But the firm would help pay off the couple's school debt and give Roose-Snyder litigation and transaction experience that could open up opportunities.
"I never forget that there are brilliant people who are toiling away at other schools who can't afford to turn this job down," Roose-Snyder says, rubbing her eyes.
They open a fortune cookie. "Learn Chinese Have Money," it advises.
They start rationalizing the Drinker Biddle offer. No more long-term debt. Enough money to adopt a child. "Neither of us has the feeling that we're not parents unless the child looks like us," Roose-Snyder says.
Maybe she could put her time in at the firm for a short period? Sort of like the Peace Corps, they joke.
"Friends call it 'Corporate Corps,' " says Keller, a science teacher at Langley High School in McLean.
About 56 percent of law school graduates immediately enter private practice, according to NALP (formerly the National Association for Law Placement). Fourteen percent go into business. Twenty-two percent enter government, and 5 percent work for a public interest organization or an advocacy practice such as Legal Aid.

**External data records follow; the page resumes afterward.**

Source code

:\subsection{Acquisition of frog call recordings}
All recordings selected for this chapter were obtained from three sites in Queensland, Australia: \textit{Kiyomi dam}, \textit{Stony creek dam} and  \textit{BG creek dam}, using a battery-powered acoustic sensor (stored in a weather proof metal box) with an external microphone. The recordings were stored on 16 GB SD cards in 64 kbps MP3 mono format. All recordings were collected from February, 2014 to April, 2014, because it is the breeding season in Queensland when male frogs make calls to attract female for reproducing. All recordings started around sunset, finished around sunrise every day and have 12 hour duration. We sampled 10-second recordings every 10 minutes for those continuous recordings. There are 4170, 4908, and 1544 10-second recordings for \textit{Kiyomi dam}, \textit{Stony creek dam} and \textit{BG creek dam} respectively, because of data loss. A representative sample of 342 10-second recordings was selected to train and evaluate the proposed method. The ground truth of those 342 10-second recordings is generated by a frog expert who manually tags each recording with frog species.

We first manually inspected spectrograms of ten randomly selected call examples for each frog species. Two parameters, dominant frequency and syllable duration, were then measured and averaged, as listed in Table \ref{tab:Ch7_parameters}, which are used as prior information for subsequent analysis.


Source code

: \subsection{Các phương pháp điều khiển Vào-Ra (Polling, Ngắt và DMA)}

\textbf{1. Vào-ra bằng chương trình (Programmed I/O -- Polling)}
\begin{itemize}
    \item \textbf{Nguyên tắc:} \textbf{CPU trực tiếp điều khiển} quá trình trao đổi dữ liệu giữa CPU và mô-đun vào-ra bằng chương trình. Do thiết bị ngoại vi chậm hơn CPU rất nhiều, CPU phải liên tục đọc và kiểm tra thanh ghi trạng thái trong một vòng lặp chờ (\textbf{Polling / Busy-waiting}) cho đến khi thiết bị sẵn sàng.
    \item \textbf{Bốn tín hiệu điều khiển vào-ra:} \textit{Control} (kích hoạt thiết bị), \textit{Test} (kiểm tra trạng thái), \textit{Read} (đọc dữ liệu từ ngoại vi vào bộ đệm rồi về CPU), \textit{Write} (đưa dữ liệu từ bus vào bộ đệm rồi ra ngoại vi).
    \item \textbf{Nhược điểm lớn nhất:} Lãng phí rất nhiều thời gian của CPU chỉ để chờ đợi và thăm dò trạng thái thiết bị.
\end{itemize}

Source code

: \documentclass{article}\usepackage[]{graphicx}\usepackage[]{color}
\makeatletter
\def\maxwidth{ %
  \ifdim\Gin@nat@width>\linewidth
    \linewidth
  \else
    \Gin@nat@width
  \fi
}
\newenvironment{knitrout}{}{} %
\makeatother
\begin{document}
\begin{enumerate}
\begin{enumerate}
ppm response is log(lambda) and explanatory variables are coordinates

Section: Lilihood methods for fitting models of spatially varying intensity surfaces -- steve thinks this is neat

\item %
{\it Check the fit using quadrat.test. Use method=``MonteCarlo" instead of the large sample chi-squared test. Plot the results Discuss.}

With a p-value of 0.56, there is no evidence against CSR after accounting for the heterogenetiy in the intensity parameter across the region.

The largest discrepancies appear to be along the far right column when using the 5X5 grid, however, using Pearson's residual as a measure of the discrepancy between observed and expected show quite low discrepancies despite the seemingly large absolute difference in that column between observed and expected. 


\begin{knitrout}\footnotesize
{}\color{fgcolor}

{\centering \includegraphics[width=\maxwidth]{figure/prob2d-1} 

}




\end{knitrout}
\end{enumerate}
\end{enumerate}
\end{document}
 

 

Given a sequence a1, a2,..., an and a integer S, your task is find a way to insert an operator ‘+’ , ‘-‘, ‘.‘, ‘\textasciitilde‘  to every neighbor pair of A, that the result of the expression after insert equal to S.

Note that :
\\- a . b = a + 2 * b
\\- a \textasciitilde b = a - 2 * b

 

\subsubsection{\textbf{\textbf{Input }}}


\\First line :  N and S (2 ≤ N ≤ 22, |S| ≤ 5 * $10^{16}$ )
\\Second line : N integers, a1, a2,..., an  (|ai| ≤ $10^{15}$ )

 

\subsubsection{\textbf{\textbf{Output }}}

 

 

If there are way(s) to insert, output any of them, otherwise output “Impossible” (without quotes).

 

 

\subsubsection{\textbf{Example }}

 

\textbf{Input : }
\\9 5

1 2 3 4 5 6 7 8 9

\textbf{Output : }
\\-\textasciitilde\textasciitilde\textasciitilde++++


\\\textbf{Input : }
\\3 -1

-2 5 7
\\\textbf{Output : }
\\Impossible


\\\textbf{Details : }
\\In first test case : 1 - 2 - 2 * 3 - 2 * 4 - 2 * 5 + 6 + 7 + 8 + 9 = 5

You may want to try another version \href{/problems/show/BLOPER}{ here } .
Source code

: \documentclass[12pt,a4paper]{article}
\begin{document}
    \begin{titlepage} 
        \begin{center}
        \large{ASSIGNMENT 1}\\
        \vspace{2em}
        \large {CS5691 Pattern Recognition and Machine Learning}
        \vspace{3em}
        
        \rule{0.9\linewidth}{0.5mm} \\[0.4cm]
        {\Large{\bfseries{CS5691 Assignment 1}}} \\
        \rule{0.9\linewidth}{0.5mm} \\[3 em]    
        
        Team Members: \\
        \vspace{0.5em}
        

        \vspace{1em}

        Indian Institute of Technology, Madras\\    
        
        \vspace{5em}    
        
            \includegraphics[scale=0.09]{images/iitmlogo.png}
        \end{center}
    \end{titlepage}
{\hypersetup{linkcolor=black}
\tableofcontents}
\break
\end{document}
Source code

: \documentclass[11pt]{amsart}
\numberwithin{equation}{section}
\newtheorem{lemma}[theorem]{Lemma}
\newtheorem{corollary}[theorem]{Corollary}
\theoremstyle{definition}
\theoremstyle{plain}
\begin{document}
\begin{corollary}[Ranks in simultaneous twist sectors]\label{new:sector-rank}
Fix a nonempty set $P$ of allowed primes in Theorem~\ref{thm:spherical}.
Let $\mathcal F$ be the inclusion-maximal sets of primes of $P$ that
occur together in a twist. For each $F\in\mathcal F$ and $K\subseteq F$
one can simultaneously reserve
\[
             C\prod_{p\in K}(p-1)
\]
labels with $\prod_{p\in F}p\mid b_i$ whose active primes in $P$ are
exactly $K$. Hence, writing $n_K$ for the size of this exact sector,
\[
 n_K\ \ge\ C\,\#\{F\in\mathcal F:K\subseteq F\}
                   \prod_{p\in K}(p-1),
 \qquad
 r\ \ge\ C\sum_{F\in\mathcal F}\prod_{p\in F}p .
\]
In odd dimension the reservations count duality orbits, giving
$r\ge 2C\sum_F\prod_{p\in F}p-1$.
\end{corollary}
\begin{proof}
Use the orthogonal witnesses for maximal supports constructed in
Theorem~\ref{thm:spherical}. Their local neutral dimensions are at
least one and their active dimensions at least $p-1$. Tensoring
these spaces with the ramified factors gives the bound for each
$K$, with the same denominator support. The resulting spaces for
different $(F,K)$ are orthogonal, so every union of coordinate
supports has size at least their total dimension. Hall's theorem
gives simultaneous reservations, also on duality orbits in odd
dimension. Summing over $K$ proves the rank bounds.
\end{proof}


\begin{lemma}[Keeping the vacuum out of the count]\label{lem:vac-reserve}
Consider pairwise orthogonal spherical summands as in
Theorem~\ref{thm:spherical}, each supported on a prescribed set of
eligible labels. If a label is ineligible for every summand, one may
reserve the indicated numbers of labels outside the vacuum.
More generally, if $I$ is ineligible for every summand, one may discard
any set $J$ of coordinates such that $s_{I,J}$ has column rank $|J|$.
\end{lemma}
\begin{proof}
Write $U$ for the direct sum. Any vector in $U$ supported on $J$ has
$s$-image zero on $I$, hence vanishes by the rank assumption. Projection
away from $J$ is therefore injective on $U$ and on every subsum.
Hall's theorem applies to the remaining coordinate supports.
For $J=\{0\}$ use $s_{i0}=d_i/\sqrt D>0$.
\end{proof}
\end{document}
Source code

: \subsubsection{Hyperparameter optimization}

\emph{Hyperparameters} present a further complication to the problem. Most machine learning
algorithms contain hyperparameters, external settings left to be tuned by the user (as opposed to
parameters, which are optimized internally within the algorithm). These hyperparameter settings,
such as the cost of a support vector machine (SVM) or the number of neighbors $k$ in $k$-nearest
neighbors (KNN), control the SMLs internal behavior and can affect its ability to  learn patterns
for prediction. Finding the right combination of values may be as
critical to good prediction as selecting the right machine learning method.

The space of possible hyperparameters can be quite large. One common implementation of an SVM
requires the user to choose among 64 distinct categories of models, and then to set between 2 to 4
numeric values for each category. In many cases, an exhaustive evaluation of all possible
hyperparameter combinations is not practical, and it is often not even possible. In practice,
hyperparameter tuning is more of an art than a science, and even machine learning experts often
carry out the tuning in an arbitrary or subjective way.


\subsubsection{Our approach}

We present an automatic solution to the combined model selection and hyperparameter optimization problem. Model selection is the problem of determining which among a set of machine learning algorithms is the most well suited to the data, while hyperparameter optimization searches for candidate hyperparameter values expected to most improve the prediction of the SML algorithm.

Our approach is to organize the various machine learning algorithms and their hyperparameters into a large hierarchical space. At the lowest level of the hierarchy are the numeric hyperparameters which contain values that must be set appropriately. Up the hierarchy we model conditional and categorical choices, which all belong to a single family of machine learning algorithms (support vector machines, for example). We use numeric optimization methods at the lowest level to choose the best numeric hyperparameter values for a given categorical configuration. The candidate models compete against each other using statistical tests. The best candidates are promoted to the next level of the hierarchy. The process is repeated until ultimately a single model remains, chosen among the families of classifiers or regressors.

The American Bar Association reports that the average amount private law school students borrowed in 2005-06 reached about $83,200; the total was about $54,500 for those in public law schools. The median starting salary for lawyers at non-governmental or public interest organizations is $40,000, according to NALP, and for those in government, $48,000. For private practice lawyers, the median is $95,000. This year, first-year associate salaries at some firms reached $160,000, partners say. That's not counting bonuses.